> EXERCISE
Lines in the listing below that hold "date" are the ones to copy.

> DATA EXTRACTS
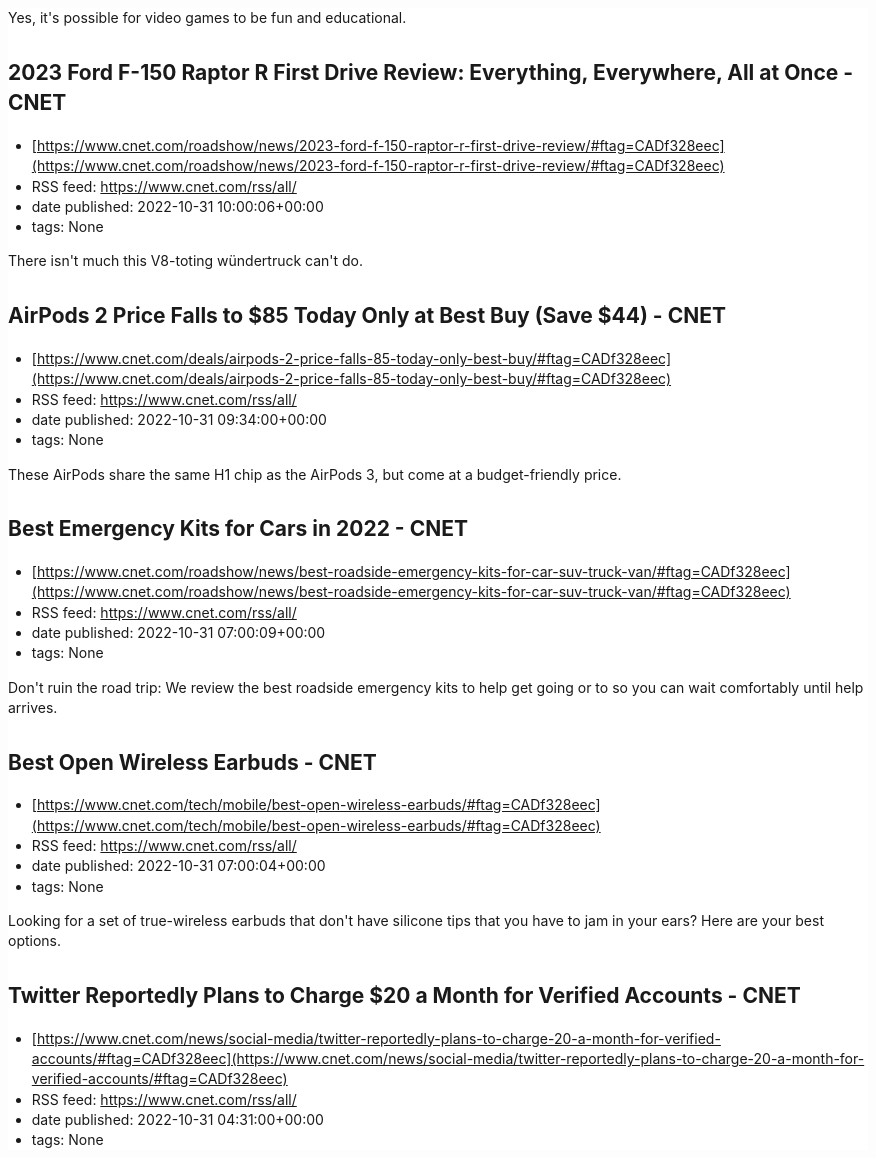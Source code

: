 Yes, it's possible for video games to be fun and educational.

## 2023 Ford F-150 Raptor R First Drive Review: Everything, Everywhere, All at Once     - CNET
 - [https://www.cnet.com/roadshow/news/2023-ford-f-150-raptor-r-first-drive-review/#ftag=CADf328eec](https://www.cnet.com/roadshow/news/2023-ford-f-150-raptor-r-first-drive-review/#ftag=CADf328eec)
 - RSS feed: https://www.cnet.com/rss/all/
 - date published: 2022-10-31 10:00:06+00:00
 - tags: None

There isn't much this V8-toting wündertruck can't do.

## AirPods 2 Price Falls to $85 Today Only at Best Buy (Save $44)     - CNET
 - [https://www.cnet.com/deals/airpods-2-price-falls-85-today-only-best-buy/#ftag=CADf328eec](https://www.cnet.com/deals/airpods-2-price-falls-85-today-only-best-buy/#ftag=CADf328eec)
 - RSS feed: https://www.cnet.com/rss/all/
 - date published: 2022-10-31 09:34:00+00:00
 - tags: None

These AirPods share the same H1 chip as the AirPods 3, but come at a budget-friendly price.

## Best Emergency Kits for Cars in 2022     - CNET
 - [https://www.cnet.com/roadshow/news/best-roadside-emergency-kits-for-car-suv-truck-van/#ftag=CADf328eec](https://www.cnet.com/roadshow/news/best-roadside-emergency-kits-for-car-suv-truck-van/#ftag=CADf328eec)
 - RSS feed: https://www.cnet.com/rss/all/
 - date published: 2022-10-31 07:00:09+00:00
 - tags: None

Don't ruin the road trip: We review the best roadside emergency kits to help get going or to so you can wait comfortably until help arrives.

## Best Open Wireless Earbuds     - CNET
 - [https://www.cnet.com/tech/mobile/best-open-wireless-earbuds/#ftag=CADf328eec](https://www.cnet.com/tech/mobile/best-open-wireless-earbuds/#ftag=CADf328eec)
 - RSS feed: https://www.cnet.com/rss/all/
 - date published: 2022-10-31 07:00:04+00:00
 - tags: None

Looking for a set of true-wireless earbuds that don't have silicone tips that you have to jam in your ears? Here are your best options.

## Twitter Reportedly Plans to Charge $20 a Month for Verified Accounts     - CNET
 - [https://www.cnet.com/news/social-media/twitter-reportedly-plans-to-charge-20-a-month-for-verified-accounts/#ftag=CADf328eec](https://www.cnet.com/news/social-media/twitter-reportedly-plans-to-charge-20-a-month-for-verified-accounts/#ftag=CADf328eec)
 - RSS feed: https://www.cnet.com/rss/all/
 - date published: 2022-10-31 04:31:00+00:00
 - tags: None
--
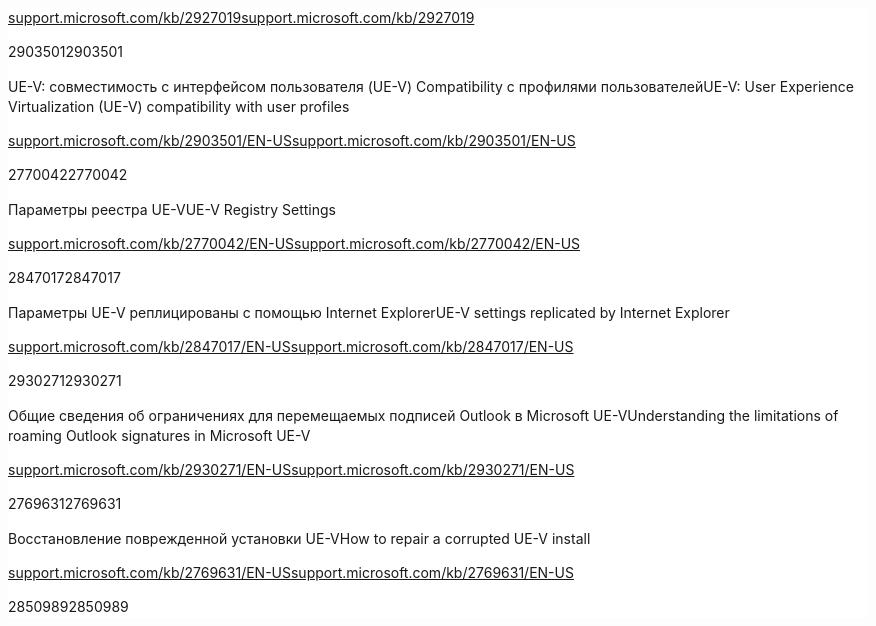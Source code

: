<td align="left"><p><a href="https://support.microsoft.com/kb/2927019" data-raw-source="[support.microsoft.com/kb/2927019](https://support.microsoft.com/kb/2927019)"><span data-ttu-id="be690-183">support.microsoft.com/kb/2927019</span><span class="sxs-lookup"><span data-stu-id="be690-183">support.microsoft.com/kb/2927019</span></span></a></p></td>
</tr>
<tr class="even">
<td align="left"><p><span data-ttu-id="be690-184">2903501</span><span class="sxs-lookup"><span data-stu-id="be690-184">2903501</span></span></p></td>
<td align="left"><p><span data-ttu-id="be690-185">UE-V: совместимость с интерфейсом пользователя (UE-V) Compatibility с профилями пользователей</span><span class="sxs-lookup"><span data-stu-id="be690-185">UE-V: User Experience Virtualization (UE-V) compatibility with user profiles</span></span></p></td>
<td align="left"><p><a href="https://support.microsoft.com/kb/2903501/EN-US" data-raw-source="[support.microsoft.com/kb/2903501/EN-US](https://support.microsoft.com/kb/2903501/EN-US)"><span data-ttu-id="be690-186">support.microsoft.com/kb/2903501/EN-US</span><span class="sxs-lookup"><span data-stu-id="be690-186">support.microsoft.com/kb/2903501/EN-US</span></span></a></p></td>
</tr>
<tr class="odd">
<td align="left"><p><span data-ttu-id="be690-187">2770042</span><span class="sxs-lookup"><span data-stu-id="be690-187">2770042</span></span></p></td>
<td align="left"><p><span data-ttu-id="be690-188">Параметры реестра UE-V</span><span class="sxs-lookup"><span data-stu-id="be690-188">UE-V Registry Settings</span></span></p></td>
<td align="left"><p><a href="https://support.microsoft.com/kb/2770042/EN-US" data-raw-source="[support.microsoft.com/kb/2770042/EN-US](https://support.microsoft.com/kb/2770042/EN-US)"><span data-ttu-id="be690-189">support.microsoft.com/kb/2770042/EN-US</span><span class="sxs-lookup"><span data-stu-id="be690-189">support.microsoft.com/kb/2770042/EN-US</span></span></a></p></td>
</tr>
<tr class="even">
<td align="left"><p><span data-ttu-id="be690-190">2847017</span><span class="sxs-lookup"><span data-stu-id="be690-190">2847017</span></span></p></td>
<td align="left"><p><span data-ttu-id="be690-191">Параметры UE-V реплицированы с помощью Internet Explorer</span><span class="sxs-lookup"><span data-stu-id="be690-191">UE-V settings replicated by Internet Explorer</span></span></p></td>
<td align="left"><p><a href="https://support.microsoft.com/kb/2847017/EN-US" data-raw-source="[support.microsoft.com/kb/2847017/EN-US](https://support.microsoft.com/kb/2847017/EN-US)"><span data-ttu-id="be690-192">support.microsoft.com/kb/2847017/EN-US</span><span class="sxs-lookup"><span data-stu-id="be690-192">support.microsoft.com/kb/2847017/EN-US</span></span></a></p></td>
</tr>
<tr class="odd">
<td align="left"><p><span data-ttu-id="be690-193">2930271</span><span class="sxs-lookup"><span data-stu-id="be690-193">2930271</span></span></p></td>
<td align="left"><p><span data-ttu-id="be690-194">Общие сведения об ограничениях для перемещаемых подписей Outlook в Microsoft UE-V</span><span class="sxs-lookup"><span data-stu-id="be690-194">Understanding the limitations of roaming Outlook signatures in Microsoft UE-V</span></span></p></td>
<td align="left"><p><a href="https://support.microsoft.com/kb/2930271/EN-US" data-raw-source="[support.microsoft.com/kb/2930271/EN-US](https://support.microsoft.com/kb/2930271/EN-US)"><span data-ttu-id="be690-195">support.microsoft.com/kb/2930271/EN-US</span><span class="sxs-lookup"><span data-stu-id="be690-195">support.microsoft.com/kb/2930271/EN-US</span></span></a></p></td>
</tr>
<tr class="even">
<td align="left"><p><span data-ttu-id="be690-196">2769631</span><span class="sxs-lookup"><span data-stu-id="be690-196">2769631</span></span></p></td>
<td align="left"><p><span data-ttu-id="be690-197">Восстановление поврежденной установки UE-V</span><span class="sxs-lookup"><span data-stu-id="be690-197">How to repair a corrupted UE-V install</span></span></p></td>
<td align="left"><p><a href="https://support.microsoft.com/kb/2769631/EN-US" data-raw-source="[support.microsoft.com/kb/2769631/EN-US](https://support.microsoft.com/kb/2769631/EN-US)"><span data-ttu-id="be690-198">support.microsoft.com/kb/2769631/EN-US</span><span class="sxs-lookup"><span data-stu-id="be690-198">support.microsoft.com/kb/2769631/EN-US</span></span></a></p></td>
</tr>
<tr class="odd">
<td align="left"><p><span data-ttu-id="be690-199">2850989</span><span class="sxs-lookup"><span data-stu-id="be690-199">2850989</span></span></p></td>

> RESULT OF THIS TASK
 - date published: 2022-10-31 10:00:06+00:00
 - date published: 2022-10-31 09:34:00+00:00
 - date published: 2022-10-31 07:00:09+00:00
 - date published: 2022-10-31 07:00:04+00:00
 - date published: 2022-10-31 04:31:00+00:00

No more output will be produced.